● **Source material**:
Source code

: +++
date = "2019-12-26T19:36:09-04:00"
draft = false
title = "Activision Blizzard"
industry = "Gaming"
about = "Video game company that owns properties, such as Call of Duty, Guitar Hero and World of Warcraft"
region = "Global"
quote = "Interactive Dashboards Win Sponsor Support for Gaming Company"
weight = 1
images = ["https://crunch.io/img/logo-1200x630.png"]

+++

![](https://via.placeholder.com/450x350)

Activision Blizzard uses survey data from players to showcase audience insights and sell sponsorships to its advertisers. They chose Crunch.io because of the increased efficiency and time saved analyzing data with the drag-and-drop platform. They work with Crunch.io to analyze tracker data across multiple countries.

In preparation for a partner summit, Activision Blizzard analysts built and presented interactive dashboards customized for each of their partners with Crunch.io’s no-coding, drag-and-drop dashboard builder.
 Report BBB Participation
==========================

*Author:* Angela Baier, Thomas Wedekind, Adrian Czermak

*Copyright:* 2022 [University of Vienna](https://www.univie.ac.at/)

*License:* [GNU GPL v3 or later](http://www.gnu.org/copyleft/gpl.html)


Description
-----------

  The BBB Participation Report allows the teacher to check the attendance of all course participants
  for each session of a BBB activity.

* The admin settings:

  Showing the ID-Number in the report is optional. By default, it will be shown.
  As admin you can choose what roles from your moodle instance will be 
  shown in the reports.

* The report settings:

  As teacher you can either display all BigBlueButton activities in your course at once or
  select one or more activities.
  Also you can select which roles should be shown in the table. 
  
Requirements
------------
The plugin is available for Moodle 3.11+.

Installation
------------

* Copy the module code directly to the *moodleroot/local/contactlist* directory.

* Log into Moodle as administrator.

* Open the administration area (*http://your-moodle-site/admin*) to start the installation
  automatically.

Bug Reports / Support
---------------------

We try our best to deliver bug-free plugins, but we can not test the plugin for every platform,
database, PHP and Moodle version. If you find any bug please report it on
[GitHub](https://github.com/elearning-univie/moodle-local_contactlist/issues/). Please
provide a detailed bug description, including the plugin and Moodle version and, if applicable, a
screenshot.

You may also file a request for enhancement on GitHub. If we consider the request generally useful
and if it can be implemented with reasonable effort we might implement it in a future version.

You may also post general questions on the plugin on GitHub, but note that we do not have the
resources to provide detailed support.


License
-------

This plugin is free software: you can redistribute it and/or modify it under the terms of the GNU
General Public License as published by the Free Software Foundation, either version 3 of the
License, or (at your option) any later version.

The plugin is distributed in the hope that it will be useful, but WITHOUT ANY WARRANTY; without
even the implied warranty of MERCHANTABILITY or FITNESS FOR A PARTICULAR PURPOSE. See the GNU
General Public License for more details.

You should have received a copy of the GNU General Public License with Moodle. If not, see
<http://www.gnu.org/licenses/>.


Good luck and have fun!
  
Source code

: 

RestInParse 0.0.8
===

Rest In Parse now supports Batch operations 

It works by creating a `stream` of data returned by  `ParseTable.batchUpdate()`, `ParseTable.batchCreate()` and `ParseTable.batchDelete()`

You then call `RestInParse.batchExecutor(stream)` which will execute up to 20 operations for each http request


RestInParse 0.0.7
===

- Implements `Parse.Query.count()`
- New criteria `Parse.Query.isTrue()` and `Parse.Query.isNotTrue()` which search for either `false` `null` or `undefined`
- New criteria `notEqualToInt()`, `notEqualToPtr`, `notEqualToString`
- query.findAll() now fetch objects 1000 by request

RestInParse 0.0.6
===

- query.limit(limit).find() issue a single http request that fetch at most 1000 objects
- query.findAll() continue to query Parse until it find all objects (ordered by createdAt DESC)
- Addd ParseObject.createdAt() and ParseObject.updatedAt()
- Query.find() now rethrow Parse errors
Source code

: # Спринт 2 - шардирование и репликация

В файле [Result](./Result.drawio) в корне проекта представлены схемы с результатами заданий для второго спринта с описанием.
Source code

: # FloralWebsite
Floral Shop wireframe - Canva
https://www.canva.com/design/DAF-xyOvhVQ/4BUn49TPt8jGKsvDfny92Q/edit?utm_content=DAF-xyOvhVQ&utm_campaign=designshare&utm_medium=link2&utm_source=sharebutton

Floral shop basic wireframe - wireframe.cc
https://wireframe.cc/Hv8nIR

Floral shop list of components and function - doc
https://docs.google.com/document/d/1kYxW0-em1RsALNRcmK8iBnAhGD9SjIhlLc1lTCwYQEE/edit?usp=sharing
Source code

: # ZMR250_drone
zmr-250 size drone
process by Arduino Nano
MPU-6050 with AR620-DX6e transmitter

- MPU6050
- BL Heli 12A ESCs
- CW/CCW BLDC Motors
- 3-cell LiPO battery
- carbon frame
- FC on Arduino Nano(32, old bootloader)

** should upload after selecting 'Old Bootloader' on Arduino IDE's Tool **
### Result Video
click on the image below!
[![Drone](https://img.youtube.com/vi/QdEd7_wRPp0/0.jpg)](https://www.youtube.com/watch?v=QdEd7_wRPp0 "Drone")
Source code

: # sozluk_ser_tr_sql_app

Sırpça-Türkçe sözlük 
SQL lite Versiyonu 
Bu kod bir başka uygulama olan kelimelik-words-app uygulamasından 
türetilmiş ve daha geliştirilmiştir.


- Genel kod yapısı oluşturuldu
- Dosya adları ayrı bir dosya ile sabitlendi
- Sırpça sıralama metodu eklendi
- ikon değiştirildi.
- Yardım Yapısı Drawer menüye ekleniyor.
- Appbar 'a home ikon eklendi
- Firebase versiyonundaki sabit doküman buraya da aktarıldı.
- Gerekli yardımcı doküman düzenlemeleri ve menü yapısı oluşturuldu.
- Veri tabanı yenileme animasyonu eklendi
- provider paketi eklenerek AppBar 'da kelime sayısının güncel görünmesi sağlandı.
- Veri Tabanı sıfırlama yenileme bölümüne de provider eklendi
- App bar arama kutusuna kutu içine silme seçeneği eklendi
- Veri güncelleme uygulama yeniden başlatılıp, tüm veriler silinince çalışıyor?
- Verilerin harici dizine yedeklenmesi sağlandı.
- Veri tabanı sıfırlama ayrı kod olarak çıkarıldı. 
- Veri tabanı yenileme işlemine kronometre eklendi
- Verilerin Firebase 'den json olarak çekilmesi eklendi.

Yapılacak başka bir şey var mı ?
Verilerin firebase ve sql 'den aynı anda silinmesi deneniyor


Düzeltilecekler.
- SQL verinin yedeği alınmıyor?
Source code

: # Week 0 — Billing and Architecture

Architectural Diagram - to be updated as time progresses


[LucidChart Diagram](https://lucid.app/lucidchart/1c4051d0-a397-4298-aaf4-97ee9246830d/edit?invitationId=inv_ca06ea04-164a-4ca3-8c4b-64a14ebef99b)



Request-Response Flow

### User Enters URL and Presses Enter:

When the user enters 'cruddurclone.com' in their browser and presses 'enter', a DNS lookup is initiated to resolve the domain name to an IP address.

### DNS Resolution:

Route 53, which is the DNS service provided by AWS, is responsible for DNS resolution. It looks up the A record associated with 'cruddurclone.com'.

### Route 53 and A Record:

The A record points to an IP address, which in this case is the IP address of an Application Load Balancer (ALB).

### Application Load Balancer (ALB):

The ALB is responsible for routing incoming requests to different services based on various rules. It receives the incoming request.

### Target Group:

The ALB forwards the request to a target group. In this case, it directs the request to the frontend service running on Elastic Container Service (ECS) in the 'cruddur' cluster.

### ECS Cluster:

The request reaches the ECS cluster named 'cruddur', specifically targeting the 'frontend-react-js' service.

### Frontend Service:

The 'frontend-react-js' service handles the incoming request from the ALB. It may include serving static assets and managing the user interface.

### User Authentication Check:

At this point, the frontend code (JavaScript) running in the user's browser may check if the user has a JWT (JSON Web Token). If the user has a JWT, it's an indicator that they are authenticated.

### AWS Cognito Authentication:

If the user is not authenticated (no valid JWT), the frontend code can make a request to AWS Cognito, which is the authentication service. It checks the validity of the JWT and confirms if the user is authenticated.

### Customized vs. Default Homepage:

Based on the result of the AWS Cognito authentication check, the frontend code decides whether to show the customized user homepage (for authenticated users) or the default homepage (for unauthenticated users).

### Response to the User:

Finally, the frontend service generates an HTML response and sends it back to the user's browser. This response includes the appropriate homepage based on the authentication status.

● **Your task**:
All lines above from the line with "Moodle as administrator." through the line with "You may also post", both included, are to be set down exactly, with nothing else.

● **Response**:
* Log into Moodle as administrator.

* Open the administration area (*http://your-moodle-site/admin*) to start the installation
  automatically.

Bug Reports / Support
---------------------

We try our best to deliver bug-free plugins, but we can not test the plugin for every platform,
database, PHP and Moodle version. If you find any bug please report it on
[GitHub](https://github.com/elearning-univie/moodle-local_contactlist/issues/). Please
provide a detailed bug description, including the plugin and Moodle version and, if applicable, a
screenshot.

You may also file a request for enhancement on GitHub. If we consider the request generally useful
and if it can be implemented with reasonable effort we might implement it in a future version.

You may also post general questions on the plugin on GitHub, but note that we do not have the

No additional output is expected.